# AIM OF THE TASK:
Please take the records that follow and repeat exactly the lines starting with the line with "App-Schutzrichtlinien verwaltet werden?**<br></br>" and going on through the line with "- Der Endbenutzer muss sich".

Stored data entries:
=======
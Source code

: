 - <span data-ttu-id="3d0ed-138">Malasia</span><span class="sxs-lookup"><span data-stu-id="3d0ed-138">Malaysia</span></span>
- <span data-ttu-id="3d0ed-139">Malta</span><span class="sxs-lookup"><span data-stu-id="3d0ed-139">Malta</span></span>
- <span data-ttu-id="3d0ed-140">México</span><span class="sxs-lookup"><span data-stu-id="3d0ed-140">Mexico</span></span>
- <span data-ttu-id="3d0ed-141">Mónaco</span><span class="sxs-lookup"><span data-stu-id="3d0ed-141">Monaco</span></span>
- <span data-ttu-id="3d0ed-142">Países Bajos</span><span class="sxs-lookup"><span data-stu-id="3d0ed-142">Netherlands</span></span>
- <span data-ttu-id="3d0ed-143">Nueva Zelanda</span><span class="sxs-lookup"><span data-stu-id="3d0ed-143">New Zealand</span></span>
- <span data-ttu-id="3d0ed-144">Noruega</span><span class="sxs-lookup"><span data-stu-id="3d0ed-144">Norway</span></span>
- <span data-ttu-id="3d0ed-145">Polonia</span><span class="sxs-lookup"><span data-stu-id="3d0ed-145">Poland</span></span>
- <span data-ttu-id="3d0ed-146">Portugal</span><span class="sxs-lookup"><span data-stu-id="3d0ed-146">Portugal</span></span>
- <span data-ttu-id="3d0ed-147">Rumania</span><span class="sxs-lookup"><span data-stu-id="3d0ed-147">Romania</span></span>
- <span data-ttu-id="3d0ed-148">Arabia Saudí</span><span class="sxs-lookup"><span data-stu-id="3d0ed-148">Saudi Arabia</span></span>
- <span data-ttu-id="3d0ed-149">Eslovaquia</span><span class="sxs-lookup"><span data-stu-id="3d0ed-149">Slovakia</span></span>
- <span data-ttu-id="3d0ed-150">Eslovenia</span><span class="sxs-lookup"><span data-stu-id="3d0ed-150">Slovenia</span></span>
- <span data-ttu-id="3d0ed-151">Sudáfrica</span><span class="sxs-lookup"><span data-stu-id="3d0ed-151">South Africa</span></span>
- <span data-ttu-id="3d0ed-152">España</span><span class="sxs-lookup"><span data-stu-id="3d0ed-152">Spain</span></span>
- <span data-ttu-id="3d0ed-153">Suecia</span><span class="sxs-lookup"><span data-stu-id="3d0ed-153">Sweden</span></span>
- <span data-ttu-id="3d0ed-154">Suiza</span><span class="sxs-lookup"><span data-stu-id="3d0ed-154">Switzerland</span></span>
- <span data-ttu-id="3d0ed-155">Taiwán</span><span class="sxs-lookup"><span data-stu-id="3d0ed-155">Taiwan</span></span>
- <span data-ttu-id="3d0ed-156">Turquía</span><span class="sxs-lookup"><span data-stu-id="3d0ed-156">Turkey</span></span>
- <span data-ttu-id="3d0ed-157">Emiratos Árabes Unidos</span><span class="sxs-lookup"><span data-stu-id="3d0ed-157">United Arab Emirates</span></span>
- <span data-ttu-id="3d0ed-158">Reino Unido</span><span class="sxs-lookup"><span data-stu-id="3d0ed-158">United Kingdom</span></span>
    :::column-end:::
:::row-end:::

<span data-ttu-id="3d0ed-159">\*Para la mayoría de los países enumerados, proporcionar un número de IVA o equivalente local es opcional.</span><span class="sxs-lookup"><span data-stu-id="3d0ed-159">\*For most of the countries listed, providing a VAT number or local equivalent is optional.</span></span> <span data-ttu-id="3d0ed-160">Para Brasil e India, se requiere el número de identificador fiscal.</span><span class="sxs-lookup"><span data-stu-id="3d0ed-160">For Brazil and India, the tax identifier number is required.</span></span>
=======
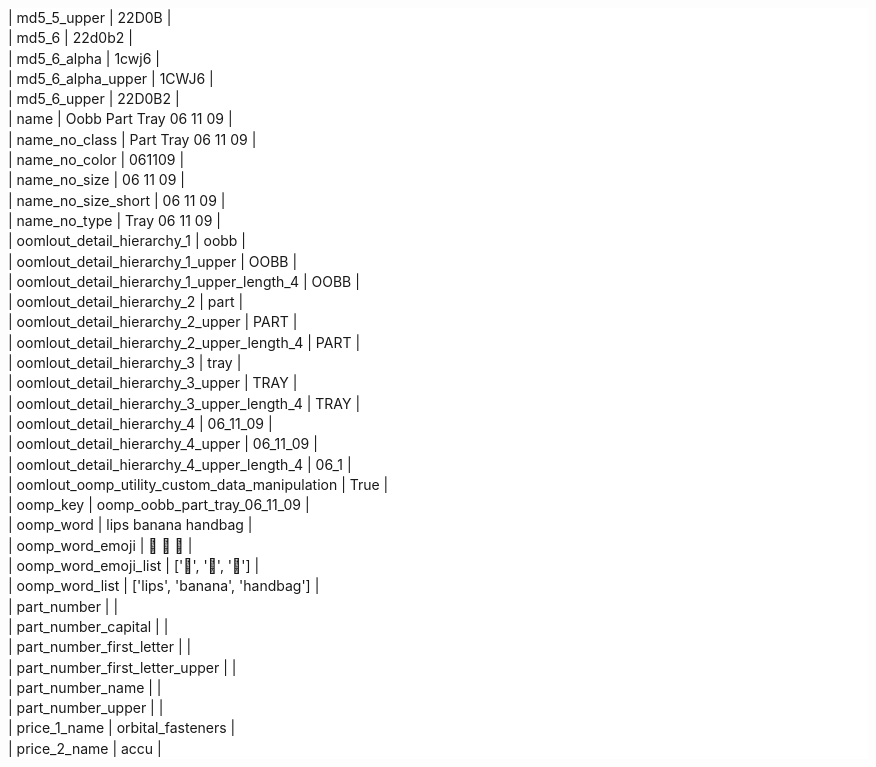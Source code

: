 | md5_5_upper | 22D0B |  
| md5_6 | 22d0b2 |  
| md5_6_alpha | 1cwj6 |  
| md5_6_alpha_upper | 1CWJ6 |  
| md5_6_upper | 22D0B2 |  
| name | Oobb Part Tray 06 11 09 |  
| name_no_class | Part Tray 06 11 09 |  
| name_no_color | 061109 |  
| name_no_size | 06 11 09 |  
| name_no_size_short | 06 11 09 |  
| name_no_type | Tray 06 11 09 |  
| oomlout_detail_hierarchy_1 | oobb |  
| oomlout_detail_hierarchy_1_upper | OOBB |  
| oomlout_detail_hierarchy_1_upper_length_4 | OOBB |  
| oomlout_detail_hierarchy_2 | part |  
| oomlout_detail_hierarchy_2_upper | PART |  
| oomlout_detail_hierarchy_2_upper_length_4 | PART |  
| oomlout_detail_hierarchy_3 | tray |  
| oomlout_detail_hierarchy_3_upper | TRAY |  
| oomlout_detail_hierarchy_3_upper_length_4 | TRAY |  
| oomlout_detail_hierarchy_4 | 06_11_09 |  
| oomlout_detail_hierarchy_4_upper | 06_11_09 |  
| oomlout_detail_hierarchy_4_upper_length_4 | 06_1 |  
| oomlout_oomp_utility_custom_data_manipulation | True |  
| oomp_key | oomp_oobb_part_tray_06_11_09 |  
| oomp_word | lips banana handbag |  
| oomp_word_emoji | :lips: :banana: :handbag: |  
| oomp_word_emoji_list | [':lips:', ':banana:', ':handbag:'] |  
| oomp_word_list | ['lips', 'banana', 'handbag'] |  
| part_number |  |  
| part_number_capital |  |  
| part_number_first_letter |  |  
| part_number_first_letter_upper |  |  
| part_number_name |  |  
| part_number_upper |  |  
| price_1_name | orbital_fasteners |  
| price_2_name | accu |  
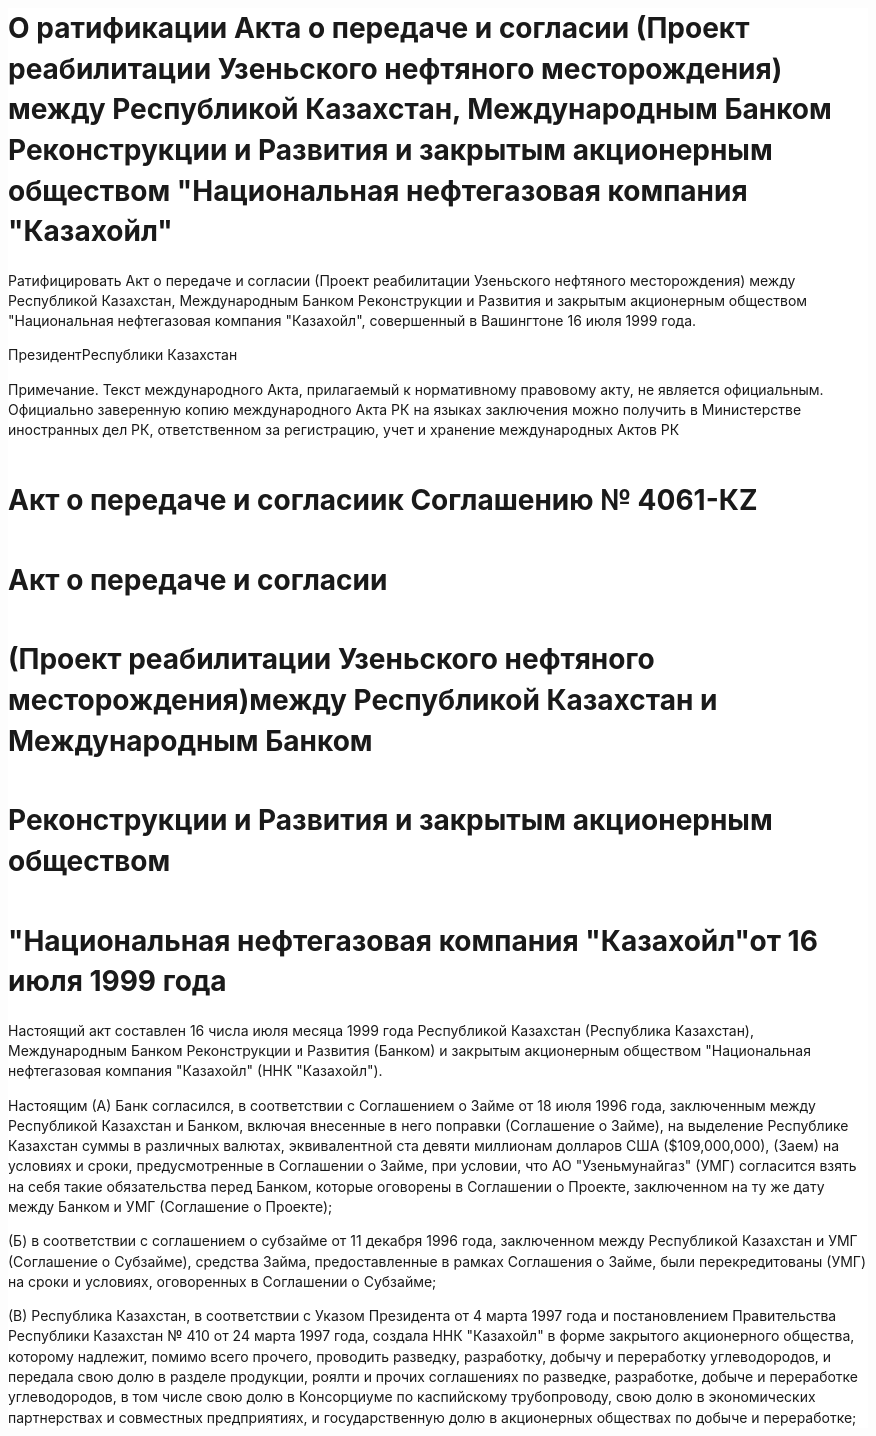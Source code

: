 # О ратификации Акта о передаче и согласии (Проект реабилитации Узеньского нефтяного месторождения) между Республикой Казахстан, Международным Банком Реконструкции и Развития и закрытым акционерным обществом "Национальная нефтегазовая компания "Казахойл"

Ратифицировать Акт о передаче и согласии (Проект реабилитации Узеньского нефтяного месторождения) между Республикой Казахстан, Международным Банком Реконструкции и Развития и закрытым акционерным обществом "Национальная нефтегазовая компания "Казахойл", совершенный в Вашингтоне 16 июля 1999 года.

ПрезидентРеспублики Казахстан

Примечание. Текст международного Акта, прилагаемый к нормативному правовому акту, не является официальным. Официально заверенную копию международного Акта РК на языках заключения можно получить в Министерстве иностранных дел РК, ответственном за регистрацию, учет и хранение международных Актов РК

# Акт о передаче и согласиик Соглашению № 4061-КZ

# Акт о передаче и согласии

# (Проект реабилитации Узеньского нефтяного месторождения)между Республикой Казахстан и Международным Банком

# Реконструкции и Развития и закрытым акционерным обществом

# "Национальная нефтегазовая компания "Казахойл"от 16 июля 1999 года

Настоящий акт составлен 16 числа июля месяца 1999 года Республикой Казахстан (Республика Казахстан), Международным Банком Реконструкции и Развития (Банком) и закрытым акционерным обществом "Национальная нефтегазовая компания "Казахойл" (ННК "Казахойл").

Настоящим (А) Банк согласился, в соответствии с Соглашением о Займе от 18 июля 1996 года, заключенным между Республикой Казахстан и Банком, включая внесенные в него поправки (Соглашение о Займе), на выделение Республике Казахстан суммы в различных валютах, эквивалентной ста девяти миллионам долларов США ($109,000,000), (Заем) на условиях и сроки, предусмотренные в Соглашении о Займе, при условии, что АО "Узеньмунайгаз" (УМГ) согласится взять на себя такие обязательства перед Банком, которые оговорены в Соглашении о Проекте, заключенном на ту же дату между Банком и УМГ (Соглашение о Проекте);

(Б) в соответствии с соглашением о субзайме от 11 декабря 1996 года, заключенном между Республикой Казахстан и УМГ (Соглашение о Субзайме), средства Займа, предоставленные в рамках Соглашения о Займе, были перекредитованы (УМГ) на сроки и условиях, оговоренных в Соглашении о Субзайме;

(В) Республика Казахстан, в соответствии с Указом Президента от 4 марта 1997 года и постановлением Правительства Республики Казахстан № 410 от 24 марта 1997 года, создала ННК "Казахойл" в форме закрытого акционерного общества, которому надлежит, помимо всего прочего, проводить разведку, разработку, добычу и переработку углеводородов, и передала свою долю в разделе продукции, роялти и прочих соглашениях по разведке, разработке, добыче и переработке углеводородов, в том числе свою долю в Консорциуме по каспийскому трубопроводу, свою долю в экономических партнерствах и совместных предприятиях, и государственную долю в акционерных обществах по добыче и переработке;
=======
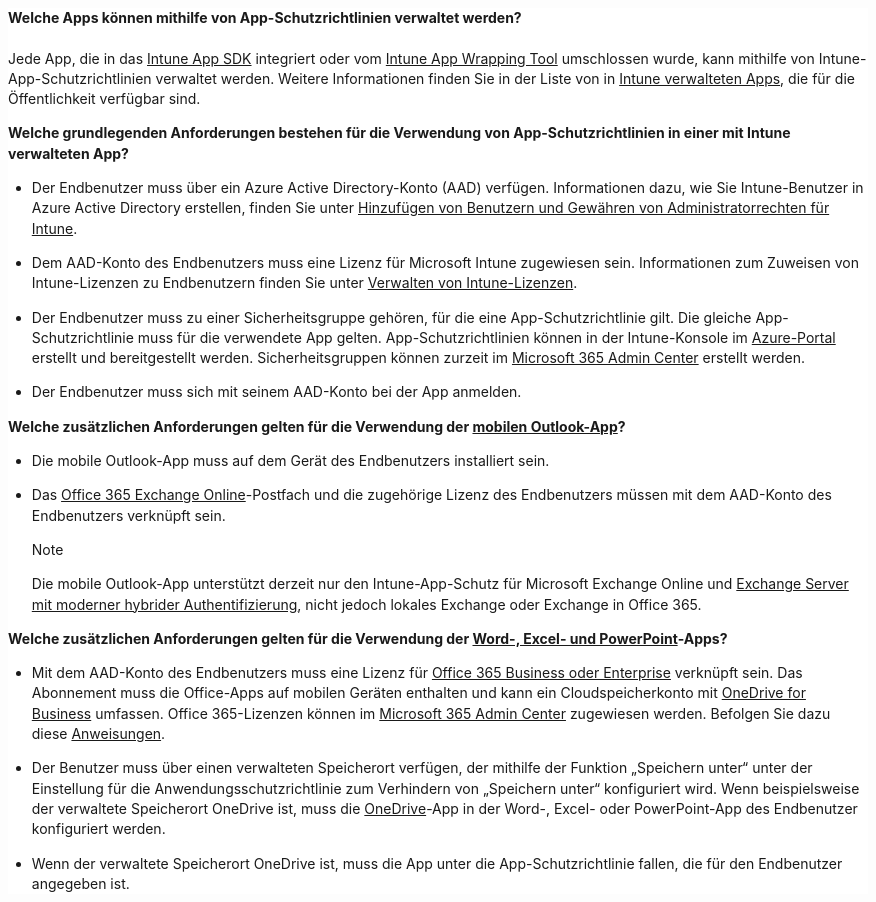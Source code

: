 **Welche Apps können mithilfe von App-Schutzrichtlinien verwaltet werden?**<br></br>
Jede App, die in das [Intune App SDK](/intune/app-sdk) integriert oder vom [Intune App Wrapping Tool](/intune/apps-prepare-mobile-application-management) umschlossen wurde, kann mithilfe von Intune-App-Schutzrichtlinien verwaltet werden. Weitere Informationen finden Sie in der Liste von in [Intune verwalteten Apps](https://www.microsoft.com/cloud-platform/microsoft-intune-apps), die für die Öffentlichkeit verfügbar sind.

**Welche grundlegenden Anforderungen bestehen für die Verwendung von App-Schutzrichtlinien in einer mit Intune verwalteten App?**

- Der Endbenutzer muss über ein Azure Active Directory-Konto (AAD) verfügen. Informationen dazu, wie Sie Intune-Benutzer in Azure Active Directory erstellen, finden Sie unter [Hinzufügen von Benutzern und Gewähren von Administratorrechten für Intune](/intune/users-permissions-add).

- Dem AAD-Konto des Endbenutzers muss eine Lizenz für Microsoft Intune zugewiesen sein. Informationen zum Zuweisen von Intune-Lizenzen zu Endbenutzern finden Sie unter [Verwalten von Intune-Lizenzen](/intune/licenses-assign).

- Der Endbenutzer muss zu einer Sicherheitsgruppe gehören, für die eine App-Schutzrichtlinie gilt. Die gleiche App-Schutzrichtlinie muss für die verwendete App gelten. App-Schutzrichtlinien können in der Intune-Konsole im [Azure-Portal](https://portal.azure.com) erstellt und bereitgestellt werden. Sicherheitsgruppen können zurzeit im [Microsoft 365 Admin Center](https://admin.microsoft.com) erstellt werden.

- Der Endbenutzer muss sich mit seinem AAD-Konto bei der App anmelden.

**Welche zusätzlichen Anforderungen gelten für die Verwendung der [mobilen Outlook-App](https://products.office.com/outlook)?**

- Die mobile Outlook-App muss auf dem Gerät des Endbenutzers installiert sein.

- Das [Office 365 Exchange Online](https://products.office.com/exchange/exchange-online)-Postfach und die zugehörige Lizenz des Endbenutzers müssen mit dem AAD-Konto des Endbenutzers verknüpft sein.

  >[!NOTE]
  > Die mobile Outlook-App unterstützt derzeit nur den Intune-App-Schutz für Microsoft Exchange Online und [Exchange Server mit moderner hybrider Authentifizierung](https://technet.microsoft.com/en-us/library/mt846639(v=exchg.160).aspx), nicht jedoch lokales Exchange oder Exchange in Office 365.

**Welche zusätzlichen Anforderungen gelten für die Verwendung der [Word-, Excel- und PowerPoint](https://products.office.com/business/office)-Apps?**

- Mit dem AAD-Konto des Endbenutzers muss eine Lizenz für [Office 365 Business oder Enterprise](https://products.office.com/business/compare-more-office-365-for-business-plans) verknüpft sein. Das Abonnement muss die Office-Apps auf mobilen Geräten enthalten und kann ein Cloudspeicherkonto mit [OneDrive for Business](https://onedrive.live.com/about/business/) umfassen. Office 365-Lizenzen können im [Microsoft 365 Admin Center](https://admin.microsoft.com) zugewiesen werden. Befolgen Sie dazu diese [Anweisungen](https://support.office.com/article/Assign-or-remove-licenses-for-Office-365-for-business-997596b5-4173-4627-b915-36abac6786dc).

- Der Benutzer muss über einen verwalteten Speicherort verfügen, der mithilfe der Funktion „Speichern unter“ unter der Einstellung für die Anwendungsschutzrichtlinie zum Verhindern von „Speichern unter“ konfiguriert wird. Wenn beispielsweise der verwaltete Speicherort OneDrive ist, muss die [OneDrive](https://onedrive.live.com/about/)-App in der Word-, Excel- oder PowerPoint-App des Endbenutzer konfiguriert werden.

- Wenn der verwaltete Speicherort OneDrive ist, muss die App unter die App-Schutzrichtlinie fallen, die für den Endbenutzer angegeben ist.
=======
# SOLUTION FOR THIS PROBLEM:
: **Welche Apps können mithilfe von App-Schutzrichtlinien verwaltet werden?**<br></br>
Jede App, die in das [Intune App SDK](/intune/app-sdk) integriert oder vom [Intune App Wrapping Tool](/intune/apps-prepare-mobile-application-management) umschlossen wurde, kann mithilfe von Intune-App-Schutzrichtlinien verwaltet werden. Weitere Informationen finden Sie in der Liste von in [Intune verwalteten Apps](https://www.microsoft.com/cloud-platform/microsoft-intune-apps), die für die Öffentlichkeit verfügbar sind.

**Welche grundlegenden Anforderungen bestehen für die Verwendung von App-Schutzrichtlinien in einer mit Intune verwalteten App?**

- Der Endbenutzer muss über ein Azure Active Directory-Konto (AAD) verfügen. Informationen dazu, wie Sie Intune-Benutzer in Azure Active Directory erstellen, finden Sie unter [Hinzufügen von Benutzern und Gewähren von Administratorrechten für Intune](/intune/users-permissions-add).

- Dem AAD-Konto des Endbenutzers muss eine Lizenz für Microsoft Intune zugewiesen sein. Informationen zum Zuweisen von Intune-Lizenzen zu Endbenutzern finden Sie unter [Verwalten von Intune-Lizenzen](/intune/licenses-assign).

- Der Endbenutzer muss zu einer Sicherheitsgruppe gehören, für die eine App-Schutzrichtlinie gilt. Die gleiche App-Schutzrichtlinie muss für die verwendete App gelten. App-Schutzrichtlinien können in der Intune-Konsole im [Azure-Portal](https://portal.azure.com) erstellt und bereitgestellt werden. Sicherheitsgruppen können zurzeit im [Microsoft 365 Admin Center](https://admin.microsoft.com) erstellt werden.

- Der Endbenutzer muss sich mit seinem AAD-Konto bei der App anmelden.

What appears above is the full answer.